Pudhu Nilavu is a 1996 Indian Tamil-language film, written, directed and produced by Visnhuhasan in his debut. The film stars Jayaram, Vineetha, Ramesh Aravind and Sanghavi. It was released on 10 May 1996.

== Plot ==

Madan breaks his friendship with Anand because the latter likes the same girl he does.
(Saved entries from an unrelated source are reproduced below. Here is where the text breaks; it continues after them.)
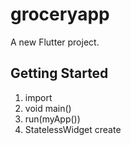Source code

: # groceryapp

A new Flutter project.

## Getting Started

1) import
2) void main()
3) run(myApp())
4) StatelessWidget create


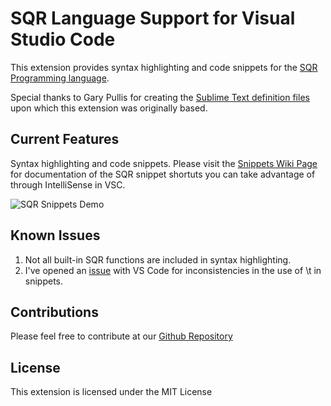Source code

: # SQR Language Support for Visual Studio Code

This extension provides syntax highlighting and code snippets for the 
[SQR Programming language](https://en.wikipedia.org/wiki/SQR).

Special thanks to Gary Pullis for creating the [Sublime Text definition files](https://github.com/gpullis/SublimeText-PeopleSoft_SQR) 
upon which this extension was originally based.

## Current Features

Syntax highlighting and code snippets. Please visit the [Snippets Wiki Page](https://github.com/CityOfEscondido/Visual-Studio-Code-SQR/wiki/Snippets-Documentation) for documentation of the SQR snippet shortuts you can take advantage of through IntelliSense in VSC.

![SQR Snippets Demo](https://www.escondido.org/Data/Sites/1/media/video/SQR_Snippets.gif)

## Known Issues
1. Not all built-in SQR functions are included in syntax highlighting.
2. I've opened an [issue](https://github.com/Microsoft/vscode/issues/5355) with VS Code for inconsistencies in the use of \t in snippets.

## Contributions

Please feel free to contribute at our [Github Repository](https://github.com/CityOfEscondido/Visual-Studio-Code-SQR)

## License

This extension is licensed under the MIT License

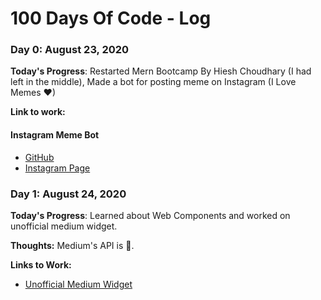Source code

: # 100 Days Of Code - Log

### Day 0: August 23, 2020

**Today's Progress**: Restarted Mern Bootcamp By Hiesh Choudhary (I had left in the middle), Made a bot for posting meme on Instagram (I Love Memes ❤)
<!--
**Thoughts:** I really struggled with CSS, but, overall, I feel like I am slowly getting better at it. Canvas is still new for me, but I managed to figure out some basic functionality.
-->
**Link to work:** 
#### Instagram Meme Bot
- [GitHub](https://github.com/piyushsuthar/instagram-meme-bot)
- [Instagram Page](https://www.instagram.com/latestdevmemes/)

### Day 1: August 24, 2020

**Today's Progress**: Learned about Web Components and worked on unofficial medium widget.

**Thoughts:** Medium's API is 💩.

**Links to Work:**
- [Unofficial Medium Widget](https://github.com/PiyushSuthar/medium-widget)
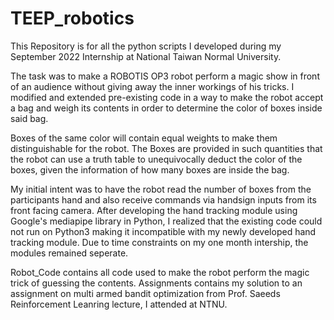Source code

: # TEEP_robotics
This Repository is for all the python scripts I developed during my September 2022 Internship at National Taiwan Normal University.

The task was to make a ROBOTIS OP3 robot perform a magic show in front of an audience without giving away the inner workings of his tricks.
I modified and extended pre-existing code in a way to make the robot accept a bag and weigh its contents in order to determine the color of boxes inside said bag.

Boxes of the same color will contain equal weights to make them distinguishable for the robot. The Boxes are provided in such quantities that the robot can use a truth table to unequivocally deduct the color of the boxes, given the information of how many boxes are inside the bag.

My initial intent was to have the robot read the number of boxes from the participants hand and also receive commands via handsign inputs from its front facing camera.
After developing the hand tracking module using Google's mediapipe library in Python, I realized that the existing code could not run on Python3 making it incompatible with my newly developed hand tracking module.
Due to time constraints on my one month intership, the modules remained seperate.

Robot_Code contains all code used to make the robot perform the magic trick of guessing the contents.
Assignments contains my solution to an assignment on multi armed bandit optimization from Prof. Saeeds Reinforcement Leanring lecture, I attended at NTNU.

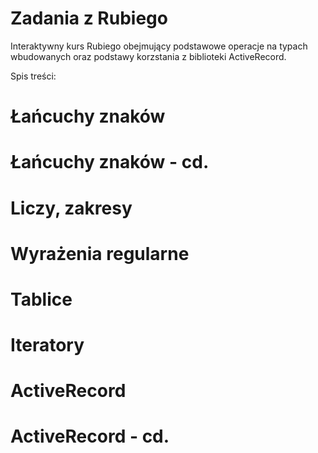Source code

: # Zadania z Rubiego

Interaktywny kurs Rubiego obejmujący podstawowe operacje na typach wbudowanych
oraz podstawy korzstania z biblioteki ActiveRecord.

Spis treści:

 # Łańcuchy znaków
 # Łańcuchy znaków - cd.
 # Liczy, zakresy
 # Wyrażenia regularne
 # Tablice
 # Iteratory
 # ActiveRecord
 # ActiveRecord - cd.
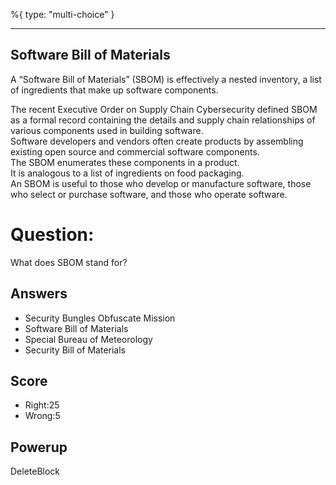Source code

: %{
 type: "multi-choice"
}

---
## Software Bill of Materials
A “Software Bill of Materials” (SBOM) is
effectively a nested inventory,
a list of ingredients that make up
software components.

The recent Executive Order on Supply Chain Cybersecurity
defined SBOM as a formal record containing the details and supply chain
relationships of various components used in building software.  
Software developers and vendors often create products by
assembling existing open source and commercial software components.  
The SBOM enumerates these components in a product.  
It is analogous to a list of ingredients on food packaging.  
An SBOM is useful to those who develop or manufacture software,
those who select or purchase software, and those who operate software.  


# Question:
What does SBOM stand for?

## Answers
- Security Bungles Obfuscate Mission
- Software Bill of Materials
- Special Bureau of Meteorology
- Security Bill of Materials

## Score
- Right:25
- Wrong:5

## Powerup
DeleteBlock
However, Madan is extremely shocked when he makes a discovery about Anand.

== Soundtrack ==
Soundtrack was composed by Deva.

Track listing
| No. | Title | Lyrics | Singer(s) | Length |
|---|---|---|---|---|
| 1. | "Naughty Girl" | Vairamuthu | Suresh Peters, Swarnalatha |  |
| 2. | "Pondy Bazaar Roattu" | Kalidasan | Mano, Bhuvana Venkatesh |  |
| 3. | "Pudhu Nilavu Idhu" | Vairamuthu | S. Janaki, Chorus |  |
| 4. | "Sela Onnu Katti" | Vairamuthu | Swarnalatha, Indira |  |
| 5. | "Thenpandi Thendral" | Vairamuthu | S. P. Balasubrahmanyam, K. S. Chithra |  |
| 6. | "Vanna Vanna Pookal" | Vairamuthu | Unni Menon, Mano |  |

== Reception ==
D. S. Ramanujam of The Hindu wrote, "When a director is aware that he has a weak, oft-repeated plot on hand, either he must bolster the proceedings with a well-planned screenplay or concentrate on entertainment elements to camouflage this drawback. Debutant director Vishnu Hasan, who has written the story, screenplay and dialogue (and a producer too) buckles under this workload".